◆ **Work request**
Search the data below for the word "newsramp" and report how many lines contain it, with no added words.

◆ **Material shown**
========================
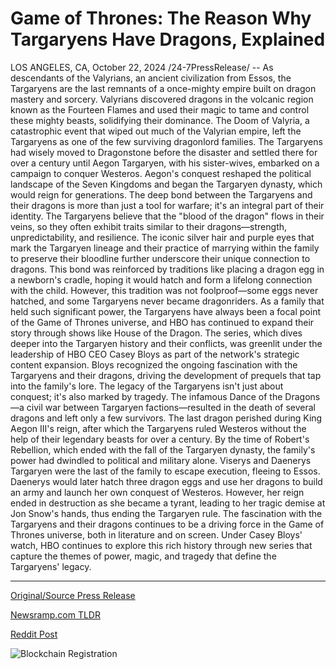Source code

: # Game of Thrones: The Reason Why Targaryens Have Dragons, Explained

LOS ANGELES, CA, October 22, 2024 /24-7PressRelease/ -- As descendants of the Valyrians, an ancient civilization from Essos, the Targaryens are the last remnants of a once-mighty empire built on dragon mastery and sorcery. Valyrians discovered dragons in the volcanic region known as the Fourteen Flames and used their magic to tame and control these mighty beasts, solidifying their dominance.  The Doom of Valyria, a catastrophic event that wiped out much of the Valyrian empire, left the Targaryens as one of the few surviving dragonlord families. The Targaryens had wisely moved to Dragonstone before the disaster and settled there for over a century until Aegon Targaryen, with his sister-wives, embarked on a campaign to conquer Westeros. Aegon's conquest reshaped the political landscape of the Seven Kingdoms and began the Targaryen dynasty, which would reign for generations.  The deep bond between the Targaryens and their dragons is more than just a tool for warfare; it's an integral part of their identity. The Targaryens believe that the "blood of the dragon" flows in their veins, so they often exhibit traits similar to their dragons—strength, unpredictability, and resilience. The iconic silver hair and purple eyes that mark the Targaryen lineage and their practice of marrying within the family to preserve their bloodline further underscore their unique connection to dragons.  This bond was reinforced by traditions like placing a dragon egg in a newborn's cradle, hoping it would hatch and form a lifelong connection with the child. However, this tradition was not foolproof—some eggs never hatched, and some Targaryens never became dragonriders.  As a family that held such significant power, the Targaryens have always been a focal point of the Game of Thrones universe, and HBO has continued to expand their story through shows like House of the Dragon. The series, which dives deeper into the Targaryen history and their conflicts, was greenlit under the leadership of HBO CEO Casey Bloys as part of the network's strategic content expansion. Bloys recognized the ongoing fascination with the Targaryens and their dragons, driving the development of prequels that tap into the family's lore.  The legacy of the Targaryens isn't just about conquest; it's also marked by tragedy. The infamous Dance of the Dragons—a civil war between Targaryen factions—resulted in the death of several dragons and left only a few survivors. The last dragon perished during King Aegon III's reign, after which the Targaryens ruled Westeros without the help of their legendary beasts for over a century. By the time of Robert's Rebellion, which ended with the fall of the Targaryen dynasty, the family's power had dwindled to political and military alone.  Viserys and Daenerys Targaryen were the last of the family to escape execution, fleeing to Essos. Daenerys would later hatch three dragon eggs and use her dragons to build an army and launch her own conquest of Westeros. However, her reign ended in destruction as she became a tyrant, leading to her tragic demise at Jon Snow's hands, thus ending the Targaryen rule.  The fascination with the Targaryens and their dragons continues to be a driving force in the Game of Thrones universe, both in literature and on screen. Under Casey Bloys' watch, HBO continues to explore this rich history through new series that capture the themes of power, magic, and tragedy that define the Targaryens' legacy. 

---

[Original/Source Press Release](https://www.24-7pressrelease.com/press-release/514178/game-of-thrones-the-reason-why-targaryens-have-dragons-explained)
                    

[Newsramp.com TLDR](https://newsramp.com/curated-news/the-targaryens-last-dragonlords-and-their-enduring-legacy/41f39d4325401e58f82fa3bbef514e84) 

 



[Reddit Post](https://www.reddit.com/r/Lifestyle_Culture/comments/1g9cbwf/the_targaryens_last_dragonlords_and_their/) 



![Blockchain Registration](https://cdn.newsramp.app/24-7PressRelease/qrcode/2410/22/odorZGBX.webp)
========================
◆ **Answer**
2